And in regard to the state pension itself, many of the suggestions made in the Cridland report have been left in the air. These include his recommendation for a mandatory mid-life career review, a suggestion that the triple-lock be scrapped and a rejection of any sort of early retirement option.

Apart from agreeing to the main recommendation to bring forward the proposed increase in the state pension age to 68, the Government’s view and intended action (if any) on the rest of the report remains unknown.

Pensions tax relief is yet another area where you feel the Government wants – and perhaps needs – to make changes to cut back on hefty public expenditure but is reluctant to act.

A single flat-rate of relief is something they have flirted with in the past but now seem paralysed from pursuing as it would involve the abolition of higher rate tax relief and, again, might be seen as an attack on their traditional supporters.

Although a cash-strapped chancellor may want to reduce the hefty £35bn a year spent on contribution tax relief in his forthcoming Budget, he is more likely to be disposed to leave the rate of relief alone and implement further reductions in the annual and lifetime allowances instead. Not a desirable or sensible thing to do but something we may have to live with.

We are clearly in a bit of a limbo state at the moment and there is much uncertainty surrounding the future of pensions and how they might develop in the years ahead.

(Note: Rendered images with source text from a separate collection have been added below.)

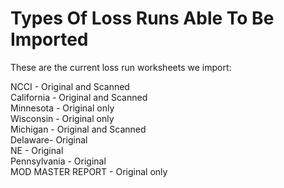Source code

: # Types Of Loss Runs Able To Be Imported

<p>These are the current loss run worksheets we import:</p>
<p>NCCI - Original and Scanned<br/>California - Original and Scanned<br/>Minnesota - Original only<br/>Wisconsin - Original only<br/>Michigan - Original and Scanned<br/>Delaware- Original<br/>NE - Original<br/>Pennsylvania - Original<br/>MOD MASTER REPORT - Original only</p>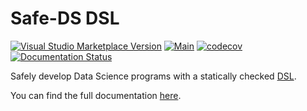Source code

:# Safe-DS DSL

[![Visual Studio Marketplace Version](https://img.shields.io/visual-studio-marketplace/v/larsreimann.safe-ds)](https://marketplace.visualstudio.com/items?itemName=larsreimann.safe-ds)
[![Main](https://github.com/Safe-DS/DSL/actions/workflows/main.yml/badge.svg)](https://github.com/Safe-DS/DSL/actions/workflows/main.yml)
[![codecov](https://codecov.io/gh/Safe-DS/DSL/branch/main/graph/badge.svg?token=ma0ytglhO1)](https://codecov.io/gh/Safe-DS/DSL)
[![Documentation Status](https://readthedocs.org/projects/safe-ds-dsl/badge/?version=latest)](https://safe-ds-dsl.readthedocs.io/en/latest/?badge=latest)

Safely develop Data Science programs with a statically checked [DSL][dsl].

You can find the full documentation [here][docs].

[dsl]: docs/DSL/README.md
[stdlib]: docs/Stdlib/API/README.md
[docs]: https://safe-ds-dsl.readthedocs.io/en/latest/
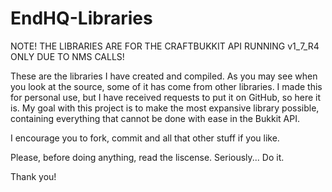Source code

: EndHQ-Libraries
===============

NOTE! THE LIBRARIES ARE FOR THE CRAFTBUKKIT API RUNNING v1_7_R4 ONLY DUE TO NMS CALLS!

These are the libraries I have created and compiled. As you may see when you look at the source, some of it has come from other libraries. I made this for personal use, but I have received requests to put it on GitHub, so here it is. My goal with this project is to make the most expansive library possible, containing everything that cannot be done with ease in the Bukkit API.

I encourage you to fork, commit and all that other stuff if you like.

Please, before doing anything, read the liscense. Seriously... Do it.

Thank you!
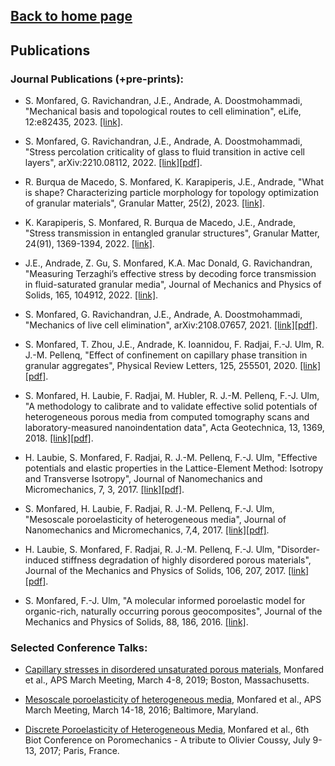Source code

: ## [Back to home page](/index)

## Publications

### Journal Publications (+pre-prints):

- S. Monfared, G. Ravichandran, J.E., Andrade, A. Doostmohammadi, "Mechanical basis and topological routes to cell elimination", eLife, 12:e82435, 2023. [[link]](https://elifesciences.org/articles/82435).

- S. Monfared, G. Ravichandran, J.E., Andrade, A. Doostmohammadi, "Stress percolation criticality of glass to fluid transition in active cell layers",  	arXiv:2210.08112, 2022. [[link]](https://arxiv.org/abs/2210.08112)[[pdf]](https://arxiv.org/abs/2210.08112).

- R. Burqua de Macedo, S. Monfared, K. Karapiperis, J.E., Andrade, "What is shape?
Characterizing particle morphology for topology optimization of granular materials", Granular Matter, 25(2), 2023. [[link]](https://link.springer.com/article/10.1007/s10035-022-01282-y).

- K. Karapiperis, S. Monfared, R. Burqua de Macedo, J.E., Andrade, "Stress transmission in entangled granular structures", Granular Matter, 24(91), 1369-1394, 2022. [[link]](https://link.springer.com/article/10.1007/s10035-022-01252-4).

- J.E., Andrade, Z. Gu, S. Monfared, K.A. Mac Donald, G. Ravichandran, "Measuring
Terzaghi’s effective stress by decoding force transmission in fluid-saturated granular media", Journal of Mechanics and Physics of Solids, 165, 104912, 2022. [[link]](https://www.sciencedirect.com/science/article/abs/pii/S0022509622001144?via%3Dihub).

- S. Monfared, G. Ravichandran, J.E., Andrade, A. Doostmohammadi, "Mechanics of live cell elimination",  	arXiv:2108.07657, 2021. [[link]](https://arxiv.org/abs/2108.07657)[[pdf]](https://arxiv.org/pdf/2108.07657.pdf).

- S. Monfared, T. Zhou, J.E., Andrade, K. Ioannidou, F. Radjai, F.-J. Ulm, R. J.-M. Pellenq, "Effect of confinement on capillary phase transition in granular aggregates", Physical Review Letters, 125, 255501, 2020. [[link]](https://dspace.mit.edu/handle/1721.1/97797)[[pdf]](https://arxiv.org/pdf/2008.04201.pdf).

- S. Monfared, H. Laubie, F. Radjai, M. Hubler, R. J.-M. Pellenq, F.-J. Ulm, "A methodology to calibrate and to validate effective solid potentials of heterogeneous porous media from computed tomography scans and laboratory-measured nanoindentation data", Acta Geotechnica, 13, 1369, 2018. [[link]](https://link.springer.com/article/10.1007/s11440-018-0687-9)[[pdf]](https://hal.archives-ouvertes.fr/hal-01958690/document).

- H. Laubie, S. Monfared, F. Radjai, R. J.-M. Pellenq, F.-J. Ulm, "Effective potentials and elastic properties in the Lattice-Element Method: Isotropy and Transverse Isotropy", Journal of Nanomechanics and Micromechanics, 7, 3, 2017. [[link]](https://ascelibrary.org/doi/full/10.1061/(ASCE)NM.2153-5477.0000125)[[pdf]](https://hal.archives-ouvertes.fr/hal-02095033/document).

- S. Monfared, H. Laubie, F. Radjai, R. J.-M. Pellenq, F.-J. Ulm, "Mesoscale poroelasticity of heterogeneous media", Journal of Nanomechanics and Micromechanics, 7,4, 2017. [[link]](https://ascelibrary.org/doi/full/10.1061/(ASCE)NM.2153-5477.0000136)[[pdf]](https://hal.archives-ouvertes.fr/hal-02095006/document).  

- H. Laubie, S. Monfared, F. Radjai, R. J.-M. Pellenq, F.-J. Ulm, "Disorder-induced stiffness degradation of highly disordered porous materials", Journal of the Mechanics and Physics of Solids, 106, 207, 2017. [[link]](https://www.sciencedirect.com/science/article/pii/S002250961730090X)[[pdf]](https://hal.archives-ouvertes.fr/hal-01720439/document).

- S. Monfared, F.-J. Ulm, "A molecular informed poroelastic model for organic-rich, naturally occurring porous geocomposites", Journal of the Mechanics and Physics of Solids, 88, 186, 2016. [[link]](https://www.sciencedirect.com/science/article/pii/S0022509615303355).

### Selected Conference Talks:

- [Capillary stresses in disordered unsaturated porous materials](http://meetings.aps.org/Meeting/MAR19/Session/V56.4), Monfared et al., APS March Meeting, March 4-8, 2019; Boston, Massachusetts. 

- [Mesoscale poroelasticity of heterogeneous media](http://meetings.aps.org/Meeting/MAR16/Session/R36.9), Monfared et al., APS March Meeting, March 14-18, 2016; Baltimore, Maryland. 

- [Discrete Poroelasticity of Heterogeneous Media](https://ascelibrary.org/doi/abs/10.1061/9780784480779.169), Monfared et al., 6th Biot Conference on Poromechanics - A tribute to Olivier Coussy, July 9-13, 2017; Paris, France.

Grasping nettles or, if you prefer, taking the bull by the horns, are certainly not approaches likely to be adopted by a minority Conservative Government intent on clinging to power at all costs while trying to find a path through the myriad challenges of Brexit.

A resurgent Labour party, should they come to power, will have their own ideas and plans as to how to revitalise pension saving, but they too may get embroiled in Brexit and find that being in Government is rather more constraining than being in opposition.

As the dust settles on the party conferences, the next significant date in the political calendar is the autumn Budget on 22 November. Will that fill any of the current policy vacuum or at least give a firmer indication of the future direction of travel? Will pensions even feature at all? We shall have to wait and see.